O funeral, marcado para as 17 horas, sofreu atrasos devido à chuva e à imensa multidão que acompanhou a última travessia de Eusébio. Enquanto o caixão era depositado na sepultura, entoaram-se incessantes e fervorosos cânticos em honra do «Pantera Negra», melódicos gritos de dor e de homenagem ao jogador que marcou, não apenas uma geração, mas toda uma instituição, toda uma comunidade, todo um país. Aos 71 anos, Eusébio da Silva Ferreira deixa o mundo dos vivos para mergulhar eternamente na memória, local de partilha colectiva, sítio reservado aos heróis cujas fracções do tempo não conseguiram nem conseguirão nunca, devotar ao esquecimento. Junto ao caixão, o capitão Luisão chorava. Ao seu redor estavam Cardozo, visivelmente abalado, Rui Costa, trajado de dor, e Jorge Jesus, para quem Eusébio foi «um extra-terrestre». O tom vermelho da parada predominou durante toda a cerimónia: lenços, bandeiras, cachecóis, símbolos do clube espalhados pelo angustiado peito das pessoas, num dia em que o país parou para enterrar um dos seus bastiões. Mais que uma homenagem, o dia de reis ilustrou uma promessa, à medida que Eusébio se dissipava na chuva e na terra: Portugal prometeu nunca esquercer o «King» Eusébio. Portugal e o mundo, certamente não esquecerão.
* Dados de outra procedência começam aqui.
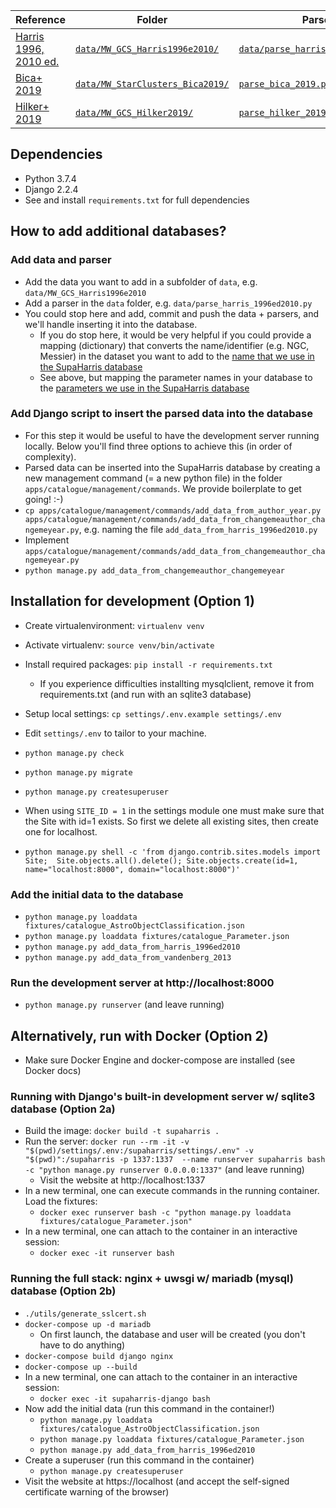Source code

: | Reference | Folder | Parser | Status | Management command | Status |
|-----------|--------|--------|--------|--------------------|--------|
| [Harris 1996, 2010 ed.](https://ui.adsabs.harvard.edu/abs/1996AJ....112.1487H/abstract) | [`data/MW_GCS_Harris1996e2010/`](https://github.com/tlrh314/supaharris/tree/master/data/MW_GCS_Harris1996e2010) | [`data/parse_harris_1996ed2010.py`](https://github.com/tlrh314/supaharris/blob/master/data/parse_harris_1996ed2010.py) | Done | [`add_data_from_harris_1996ed2010.py`](https://github.com/tlrh314/supaharris/blob/master/apps/catalogue/management/commands/add_data_from_harris_1996ed2010.py) | Done
| [Bica+ 2019](TODO) | [`data/MW_StarClusters_Bica2019/`](https://github.com/tlrh314/supaharris/tree/master/data/MW_StarClusters_Bica2019) | [`parse_bica_2019.py`](https://github.com/tlrh314/supaharris/blob/master/data/parse_bica_2019.py) | Started | [`add_data_from_bica_2019.py`](https://github.com/tlrh314/supaharris/blob/master/apps/catalogue/management/commands/add_data_from_bica_2019.py) | Boilerplate
| [Hilker+ 2019](https://ui.adsabs.harvard.edu/abs/2019MNRAS.482.5138B/abstract) | [`data/MW_GCS_Hilker2019/`](https://github.com/tlrh314/supaharris/tree/master/data/MW_GCS_Hilker2019) | [`parse_hilker_2019.py`](https://github.com/tlrh314/supaharris/blob/master/data/parse_hilker_2019.py) | Started | [`add_data_from_hilker_2019.py`](https://github.com/tlrh314/supaharris/blob/master/apps/catalogue/management/commands/add_data_from_hilker_2019.py) | Boilerplate



## **Dependencies**
- Python 3.7.4
- Django 2.2.4
- See and install `requirements.txt` for full dependencies

## How to add additional databases?

### Add data and parser
- Add the data you want to add in a subfolder of `data`, e.g. `data/MW_GCS_Harris1996e2010`
- Add a parser in the `data` folder, e.g. `data/parse_harris_1996ed2010.py`
- You could stop here and add, commit and push the data + parsers, and we'll handle
  inserting it into the database.
  - If you do stop here, it would be very helpful if you could provide a mapping 
    (dictionary) that converts the name/identifier (e.g. NGC, Messier) in the dataset
    you want to add to the [name that we use in the SupaHarris database](https://www.supaharris.com/catalogue/astro_object/list/)
  - See above, but mapping the parameter names in your database to the 
  [parameters we use in the SupaHarris database](https://www.supaharris.com/catalogue/parameter/list/)

### Add Django script to insert the parsed data into the database
- For this step it would be useful to have the development server running locally.
  Below you'll find three options to achieve this (in order of complexity).
- Parsed data can be inserted into the SupaHarris database by creating 
  a new management command (= a new python file) in the folder 
  `apps/catalogue/management/commands`. We provide boilerplate to get going! :-)
- `cp apps/catalogue/management/commands/add_data_from_author_year.py 
   apps/catalogue/management/commands/add_data_from_changemeauthor_changemeyear.py`,
   e.g. naming the file `add_data_from_harris_1996ed2010.py`
- Implement `apps/catalogue/management/commands/add_data_from_changemeauthor_changemeyear.py`
- `python manage.py add_data_from_changemeauthor_changemeyear`


## **Installation for development (Option 1)**
- Create virtualenvironment: `virtualenv venv`
- Activate virtualenv: `source venv/bin/activate`

- Install required packages: `pip install -r requirements.txt`
  - If you experience difficulties installting mysqlclient, 
    remove it from requirements.txt (and run with an sqlite3 database)
- Setup local settings: `cp settings/.env.example settings/.env`
- Edit `settings/.env` to tailor to your machine.

- `python manage.py check`
- `python manage.py migrate`
- `python manage.py createsuperuser`
- When using `SITE_ID = 1` in the settings module one must make sure that the 
  Site with id=1 exists. So first we delete all existing sites, then create
  one for localhost.
- `python manage.py shell -c 'from django.contrib.sites.models import Site; 
   Site.objects.all().delete(); Site.objects.create(id=1, name="localhost:8000",
   domain="localhost:8000")'`

### Add the initial data to the database
- `python manage.py loaddata fixtures/catalogue_AstroObjectClassification.json` 
- `python manage.py loaddata fixtures/catalogue_Parameter.json` 
- `python manage.py add_data_from_harris_1996ed2010` 
- `python manage.py add_data_from_vandenberg_2013` 

### Run the development server at http://localhost:8000
- `python manage.py runserver` (and leave running)


## **Alternatively, run with Docker (Option 2)**
- Make sure Docker Engine and docker-compose are installed (see Docker docs)

### **Running with Django's built-in development server w/ sqlite3 database (Option 2a)**
- Build the image: `docker build -t supaharris .`
- Run the server: `docker run --rm -it -v "$(pwd)/settings/.env:/supaharris/settings/.env" -v "$(pwd)":/supaharris -p 1337:1337 
  --name runserver supaharris bash -c "python manage.py runserver 0.0.0.0:1337"` (and leave running)
  - Visit the website at http://localhost:1337
- In a new terminal, one can execute commands in the running container. Load the fixtures:
  - `docker exec runserver bash -c "python manage.py loaddata fixtures/catalogue_Parameter.json"`
- In a new terminal, one can attach to the container in an interactive session:
  - `docker exec -it runserver bash`

### **Running the full stack: nginx + uwsgi w/ mariadb (mysql) database (Option 2b)**
- `./utils/generate_sslcert.sh`
- `docker-compose up -d mariadb`
  - On first launch, the database and user will be created (you don't have to do anything)
- `docker-compose build django nginx`
- `docker-compose up --build`
- In a new terminal, one can attach to the container in an interactive session:
  - `docker exec -it supaharris-django bash`
- Now add the initial data (run this command in the container!)
  - `python manage.py loaddata fixtures/catalogue_AstroObjectClassification.json` 
  - `python manage.py loaddata fixtures/catalogue_Parameter.json` 
  - `python manage.py add_data_from_harris_1996ed2010` 
- Create a superuser (run this command in the container)
  - `python manage.py createsuperuser`
- Visit the website at https://localhost (and accept the self-signed 
  certificate warning of the browser)
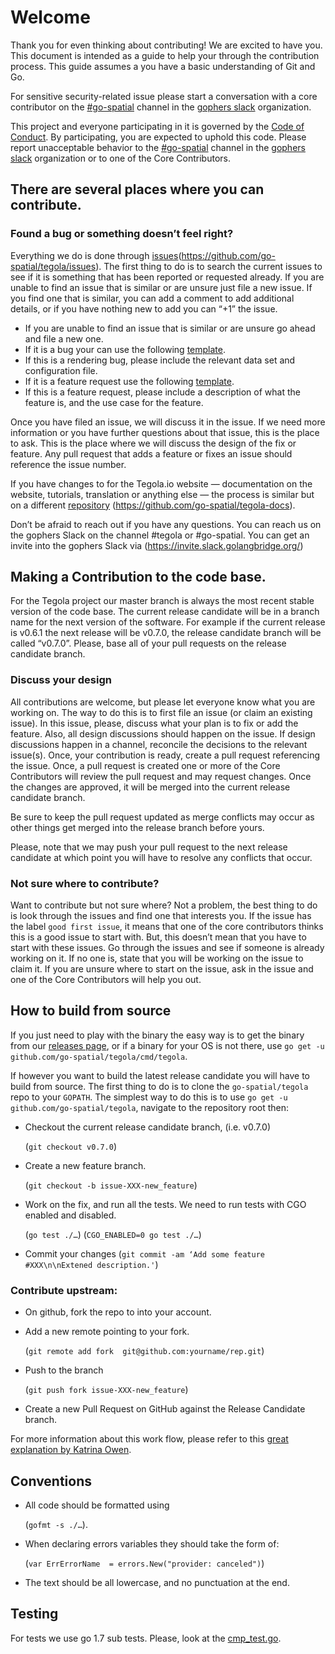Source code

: # Welcome

Thank you for even thinking about contributing! We are excited to have you. This document is intended as a guide to help your through the contribution process. This guide assumes a you have a basic understanding of Git and Go.

For sensitive security-related issue please start a conversation with a core contributor on the [#go-spatial](https://invite.slack.golangbridge.org/) channel in the [gophers slack](https://invite.slack.golangbridge.org/) organization.

This project and everyone participating in it is governed by the [Code of Conduct](CODE_OF_CONDUCT.md).
By participating, you are expected to uphold this code. Please report unacceptable behavior to the [#go-spatial](https://invite.slack.golangbridge.org/) channel in the [gophers slack](https://invite.slack.golangbridge.org/) organization or to one of the Core Contributors.

## There are several places where you can contribute. 

### Found a bug or something doesn’t feel right?

Everything we do is done through [issues](https://github.com/go-spatial/tegola/issues)(https://github.com/go-spatial/tegola/issues). The first thing to do is to search the current issues to see if it is something that has been reported or requested already. If you are unable to find an issue that is similar or are unsure just file a new issue. If you find one that is similar, you can add a comment to add additional details, or if you have nothing new to add you can “+1” the issue.

* If you are unable to find an issue that is similar or are unsure go ahead and file a new one. 
* If it is a bug your can use the following [template](https://github.com/go-spatial/tegola/issues/new?template=bug.md). 
* If this is a rendering bug, please include the relevant data set and configuration file. 
* If it is a feature request use the following [template](https://github.com/go-spatial/tegola/issues/new?template=feature.md).
* If this is a feature request, please include a description of what the feature is, and the use case for the feature.

Once you have filed an issue, we will discuss it in the issue. If we need more information or you have further questions about that issue, this is the place to ask. This is the place where we will discuss the design of the fix or feature. Any pull request that adds a feature or fixes an issue should reference the issue number.

If you have changes to for the Tegola.io website — documentation on the website, tutorials, translation or anything else — the process is similar but on a different [repository](https://github.com/go-spatial/tegola-docs) (https://github.com/go-spatial/tegola-docs).

Don’t be afraid to reach out if you have any questions.  You can reach us on the gophers Slack on the channel #tegola or #go-spatial. You can get an invite into the gophers Slack via (https://invite.slack.golangbridge.org/)

## Making a Contribution to the code base.

For the Tegola project our master branch is always the most recent stable version of the code base. The current release candidate will be in a branch name for the next version of the software. For example if the current release is v0.6.1 the next release will be v0.7.0, the release candidate branch will be called “v0.7.0”. Please, base all of your pull requests on the release candidate branch.

### Discuss your design

All contributions are welcome, but please let everyone know what you are working on. The way to do this is to first file an issue (or claim an existing issue). In this issue, please, discuss what your plan is to fix or add the feature. Also, all design discussions should happen on the issue. If design discussions happen in a channel, reconcile the decisions to the relevant issue(s). Once, your contribution is ready, create a pull request referencing the issue. Once, a pull request is created one or more of the Core Contributors will review the pull request and may request changes. Once the changes are approved, it will be merged into the current release candidate branch.

Be sure to keep the pull request updated as merge conflicts may occur as other things get merged into the release branch before yours.

Please, note that we may push your pull request to the next release candidate at which point you will have to resolve any conflicts that occur.

### Not sure where to contribute?

Want to contribute but not sure where? Not a problem, the best thing to do is look through the issues and find one that interests you. If the issue has the label `good first issue`, it means that one of the core contributors thinks this is a good issue to start with. But, this doesn’t mean that you have to start with these issues. Go through the issues and see if someone is already working on it. If no one is, state that you will be working on the issue to claim it. If you are unsure where to start on the issue, ask in the issue and one of the Core Contributors will help you out.

## How to build from source

If you just need to play with the binary the easy way is to get the binary from our [releases page](https://github.com/go-spatial/tegola/releases), or if a binary for your OS is not there, use `go get -u github.com/go-spatial/tegola/cmd/tegola`.

If however you want to build the latest release candidate you will have to build from source. The first thing to do is to clone the `go-spatial/tegola` repo to your `GOPATH`. The simplest way to do this is to use `go get -u github.com/go-spatial/tegola`, navigate to the repository root then: 

* Checkout the current release candidate branch, (i.e. v0.7.0)
	
	(`git checkout v0.7.0`)
	
* Create a new feature branch. 
	
	(`git checkout -b issue-XXX-new_feature`)
	
* Work on the fix, and run all the tests. We need to run tests with CGO enabled and disabled.
	
	(`go test ./…`)
 	(`CGO_ENABLED=0 go test ./…`)
	
* Commit your changes (`git commit -am ‘Add some feature #XXX\n\nExtened description.'`)

### Contribute upstream:

* On github, fork the repo to into your account.
* Add a new remote pointing to your fork. 

	(`git remote add fork  git@github.com:yourname/rep.git`)
	
* Push to the branch 
	
	(`git push fork issue-XXX-new_feature`)
	
* Create a new Pull Request on GitHub against the Release Candidate branch.

For more information about this work flow, please refer to this [great explanation by Katrina Owen](https://splice.com/blog/contributing-open-source-git-repositories-go/).

## Conventions

* All code should be formatted using 
	
	(`gofmt -s ./…`).
	
* When declaring errors variables they should take the form of:
	
	(`var ErrErrorName  = errors.New("provider: canceled")`)
	
* The text should be all lowercase, and no punctuation at the end.

## Testing

For tests we use go 1.7 sub tests. Please, look at the [cmp_test.go](https://github.com/go-spatial/tegola/blob/master/geom/cmp/cmp_test.go).

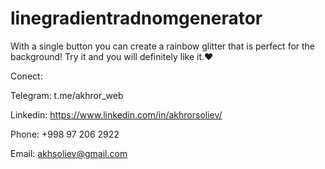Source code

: # linegradientradnomgenerator
With a single button you can create a rainbow glitter that is perfect for the background! Try it and you will definitely like it.♥


Conect:

Telegram:  t.me/akhror_web

Linkedin:  https://www.linkedin.com/in/akhrorsoliev/

Phone:  +998 97 206 2922

Email:  akhsoliev@gmail.com
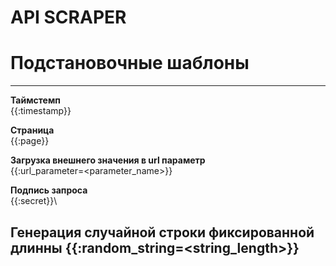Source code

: API SCRAPER
=========

# Подстановочные шаблоны

---

**Таймстемп**\
{{:timestamp}}

**Страница**\
{{:page}}

**Загрузка внешнего значения в url параметр**\
{{:url_parameter=<parameter_name>}}

**Подпись запроса**\
{{:secret}}\

**Генерация случайной строки фиксированной длинны**
{{:random_string=<string_length>}}
---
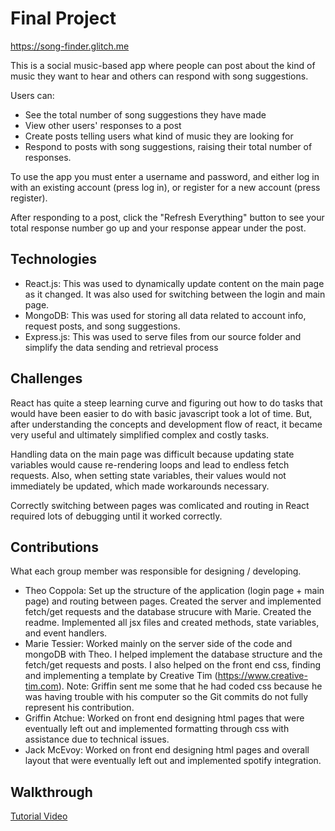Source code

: # Final Project
https://song-finder.glitch.me

This is a social music-based app where people can post about the kind of music they want to hear and others can respond with song suggestions. 

Users can:
 - See the total number of song suggestions they have made
 - View other users' responses to a post
 - Create posts telling users what kind of music they are looking for
 - Respond to posts with song suggestions, raising their total number of responses.

To use the app you must enter a username and password, and either log in with an existing account (press log in), or register for a new account (press register).

After responding to a post, click the "Refresh Everything" button to see your total response number go up and your response appear under the post.

## Technologies
 - React.js: This was used to dynamically update content on the main page as it changed. It was also used for switching between the login and main page.
 - MongoDB: This was used for storing all data related to account info, request posts, and song suggestions.
 - Express.js: This was used to serve files from our source folder and simplify the data sending and retrieval process

## Challenges
React has quite a steep learning curve and figuring out how to do tasks that would have been easier to do with basic javascript took a lot of time. But, after understanding the concepts and development flow of react, it became very useful and ultimately simplified complex and costly tasks.

Handling data on the main page was difficult because updating state variables would cause re-rendering loops and lead to endless fetch requests. Also, when setting state variables, their values would not immediately be updated, which made workarounds necessary.

Correctly switching between pages was comlicated and routing in React required lots of debugging until it worked correctly.

## Contributions
What each group member was responsible for designing / developing.
- Theo Coppola: Set up the structure of the application (login page + main page) and routing between pages. Created the server and implemented fetch/get requests and the database strucure with Marie. Created the readme. Implemented all jsx files and created methods, state variables, and event handlers.
- Marie Tessier: Worked mainly on the server side of the code and mongoDB with Theo. I helped implement the database structure and the fetch/get requests and posts. I also helped on the front end css, finding and implementing a template by Creative Tim (https://www.creative-tim.com). Note: Griffin sent me some that he had coded css because he was having trouble with his computer so the Git commits do not fully represent his contribution. 
- Griffin Atchue: Worked on front end designing html pages that were eventually left out and implemented formatting through css with assistance due to technical issues.
- Jack McEvoy: Worked on front end designing html pages and overall layout that were eventually left out and implemented spotify integration.

## Walkthrough
[Tutorial Video](https://github.com/tjcoppola234/Final_Project/blob/main/video3389648567.mp4)
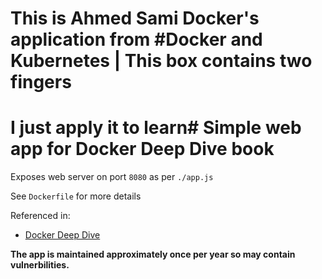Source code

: # This is Ahmed Sami Docker's application from #Docker and Kubernetes | This box contains two fingers
# I just apply it to learn# Simple web app for  Docker Deep Dive book

Exposes web server on port `8080` as per `./app.js`

See `Dockerfile` for more details

Referenced in:
- [Docker Deep Dive][1] 

**The app is maintained approximately once per year so may contain vulnerbilities.**


[1]:	https://www.amazon.com/Docker-Deep-Dive-Nigel-Poulton/dp/1521822808/ref=tmm_pap_swatch_0?_encoding=UTF8&qid=&sr=
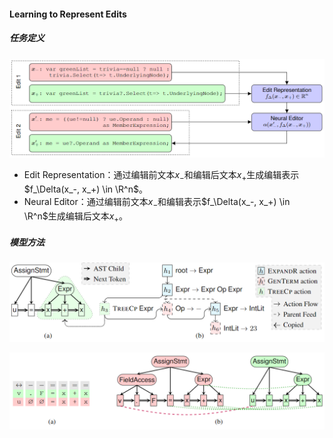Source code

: #### Learning to Represent Edits

##### 任务定义

![task](asset/task.png)

* Edit Representation：通过编辑前文本$x_-$和编辑后文本$x_+$生成编辑表示$f_\Delta(x_-, x_+) \in \R^n$。
* Neural Editor：通过编辑前文本$x_-$和编辑表示$f_\Delta(x_-, x_+) \in \R^n$生成编辑后文本$x_+$。

##### 模型方法

![editor](asset/editor.png)

![representation](asset/representation.png)
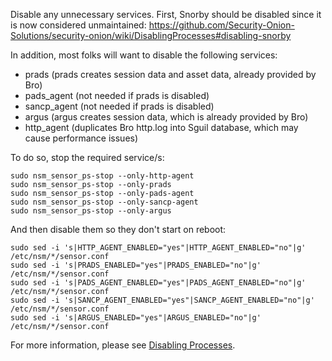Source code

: Disable any unnecessary services.  First, Snorby should be disabled since it is now considered unmaintained:
https://github.com/Security-Onion-Solutions/security-onion/wiki/DisablingProcesses#disabling-snorby

In addition, most folks will want to disable the following services:
* prads (prads creates session data and asset data, already provided by Bro)
* pads_agent (not needed if prads is disabled)
* sancp_agent (not needed if prads is disabled)
* argus (argus creates session data, which is already provided by Bro)
* http_agent (duplicates Bro http.log into Sguil database, which may cause performance issues)

To do so, stop the required service/s:

    sudo nsm_sensor_ps-stop --only-http-agent
    sudo nsm_sensor_ps-stop --only-prads
    sudo nsm_sensor_ps-stop --only-pads-agent
    sudo nsm_sensor_ps-stop --only-sancp-agent
    sudo nsm_sensor_ps-stop --only-argus

And then disable them so they don't start on reboot:

    sudo sed -i 's|HTTP_AGENT_ENABLED="yes"|HTTP_AGENT_ENABLED="no"|g' /etc/nsm/*/sensor.conf
    sudo sed -i 's|PRADS_ENABLED="yes"|PRADS_ENABLED="no"|g' /etc/nsm/*/sensor.conf
    sudo sed -i 's|PADS_AGENT_ENABLED="yes"|PADS_AGENT_ENABLED="no"|g' /etc/nsm/*/sensor.conf
    sudo sed -i 's|SANCP_AGENT_ENABLED="yes"|SANCP_AGENT_ENABLED="no"|g' /etc/nsm/*/sensor.conf
    sudo sed -i 's|ARGUS_ENABLED="yes"|ARGUS_ENABLED="no"|g' /etc/nsm/*/sensor.conf

For more information, please see [Disabling Processes](DisablingProcesses#disabling-a-process).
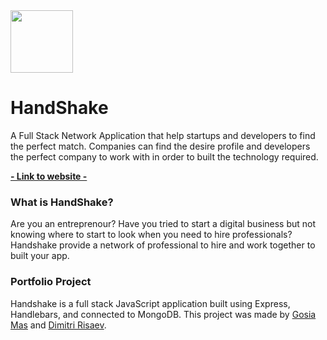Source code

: <a href="https://handshakeironhack.herokuapp.com/">
  <img height="100" src="/public/images/logo.jpg">
</a>




# HandShake
A Full Stack Network Application that help startups and developers to find the perfect match. Companies can find the desire profile and developers the perfect company to work with in order to built the technology required.

**[- Link to website -](https://handshakeironhack.herokuapp.com/)**


### What is HandShake?

Are you an entreprenour? Have you tried to start a digital business but not knowing where to start to look when you need to hire professionals? Handshake provide a network of professional to hire and work together to built your app.  

### Portfolio Project

Handshake is a full stack JavaScript application built using Express, Handlebars, and connected to MongoDB. This project was made by [Gosia Mas](https://github.com/GosiaMas) and [Dimitri Risaev](https://github.com/dmitriwd).
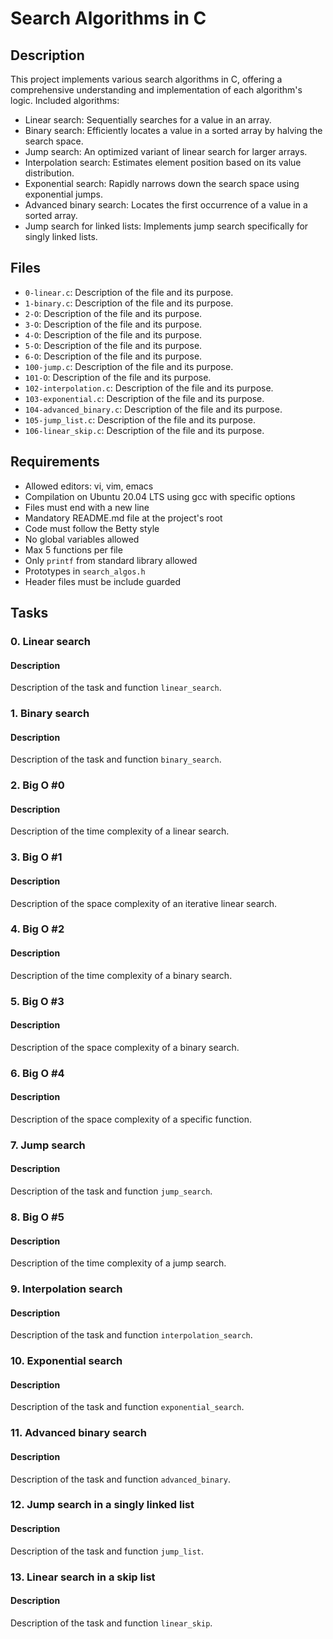 # Search Algorithms in C

## Description
This project implements various search algorithms in C, offering a comprehensive understanding and implementation of each algorithm's logic. Included algorithms:

- Linear search: Sequentially searches for a value in an array.
- Binary search: Efficiently locates a value in a sorted array by halving the search space.
- Jump search: An optimized variant of linear search for larger arrays.
- Interpolation search: Estimates element position based on its value distribution.
- Exponential search: Rapidly narrows down the search space using exponential jumps.
- Advanced binary search: Locates the first occurrence of a value in a sorted array.
- Jump search for linked lists: Implements jump search specifically for singly linked lists.


## Files
- `0-linear.c`: Description of the file and its purpose.
- `1-binary.c`: Description of the file and its purpose.
- `2-O`: Description of the file and its purpose.
- `3-O`: Description of the file and its purpose.
- `4-O`: Description of the file and its purpose.
- `5-O`: Description of the file and its purpose.
- `6-O`: Description of the file and its purpose.
- `100-jump.c`: Description of the file and its purpose.
- `101-O`: Description of the file and its purpose.
- `102-interpolation.c`: Description of the file and its purpose.
- `103-exponential.c`: Description of the file and its purpose.
- `104-advanced_binary.c`: Description of the file and its purpose.
- `105-jump_list.c`: Description of the file and its purpose.
- `106-linear_skip.c`: Description of the file and its purpose.

## Requirements
- Allowed editors: vi, vim, emacs
- Compilation on Ubuntu 20.04 LTS using gcc with specific options
- Files must end with a new line
- Mandatory README.md file at the project's root
- Code must follow the Betty style
- No global variables allowed
- Max 5 functions per file
- Only `printf` from standard library allowed
- Prototypes in `search_algos.h`
- Header files must be include guarded

## Tasks
### 0. Linear search
#### Description
Description of the task and function `linear_search`.

### 1. Binary search
#### Description
Description of the task and function `binary_search`.

### 2. Big O #0
#### Description
Description of the time complexity of a linear search.

### 3. Big O #1
#### Description
Description of the space complexity of an iterative linear search.

### 4. Big O #2
#### Description
Description of the time complexity of a binary search.

### 5. Big O #3
#### Description
Description of the space complexity of a binary search.

### 6. Big O #4
#### Description
Description of the space complexity of a specific function.

### 7. Jump search
#### Description
Description of the task and function `jump_search`.

### 8. Big O #5
#### Description
Description of the time complexity of a jump search.

### 9. Interpolation search
#### Description
Description of the task and function `interpolation_search`.

### 10. Exponential search
#### Description
Description of the task and function `exponential_search`.

### 11. Advanced binary search
#### Description
Description of the task and function `advanced_binary`.

### 12. Jump search in a singly linked list
#### Description
Description of the task and function `jump_list`.

### 13. Linear search in a skip list
#### Description
Description of the task and function `linear_skip`.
Marcar a história, indelevelmente

Nascido a 25 de Janeiro de 1942, na antiga Lourenço Marques, actual Maputo, o garoto moçambicano mal sabia que o seu futuro lhe reservava uma imemorável trajectória no mundo do futebol. Chegado a Lisboa em 1960, no frio mês de Dezembro, Eusébio sentiu dificuldades em adaptar-se à vida na capital portuguesa, onde desembarcara para representar o Benfica. Ajudado por colegas de equipa como Mário Coluna e José Augusto, o jovem natural de Mafalala integrou-se na formação encarnada e conquistou o seu espaço, quer no onze, quer no coração dos benfiquistas. Com as suas arrancadas, a sua tenacidade, o seu potente remate e os seus golos fulminantes, Eusébio coleccionou títulos e deslumbrou por onde passou: o mundo rendeu-se ao seu talento, à sua garra indomável, à sua humildade. No Benfica, onde venceu o título nacional por 11 vezes, a Taça de Portugal por 4 ocasiões e onde conquistou a Taça dos Campeões Europeus (no ano de 1962), todos o admiravam. O mundo rapidamente reconheceu o génio futebolístico do «Pantera Negra», atribuindo-lhe a «Bola de Ouro» em 1965. No ano seguinte, com a camisola das quinas envergada, Eusébio sagrou-se o melhor marcador do Mundial de 66, com 9 golos apontados, número que valeu, com a ajuda dos companheiros, o terceiro lugar na competição, medalha de bronze que até hoje consta, ainda, como o melhor registo lusitano em Mundiais de futebol. O golo de Eusébio era, como poetizou Manuel Alegre, mais que isso: «era poema», escrito contra as redes adversárias, vezes sem conta: o avançado marcou 733 golos em jogos oficiais, fora as incontáveis ocasiões em que serviu, na perfeição, o golo aos colegas de equipa. Rever os seus golos é ler, para dentro de nós, a beleza inscrita na precisão e graciosidade do movimento que antecedia o festejo.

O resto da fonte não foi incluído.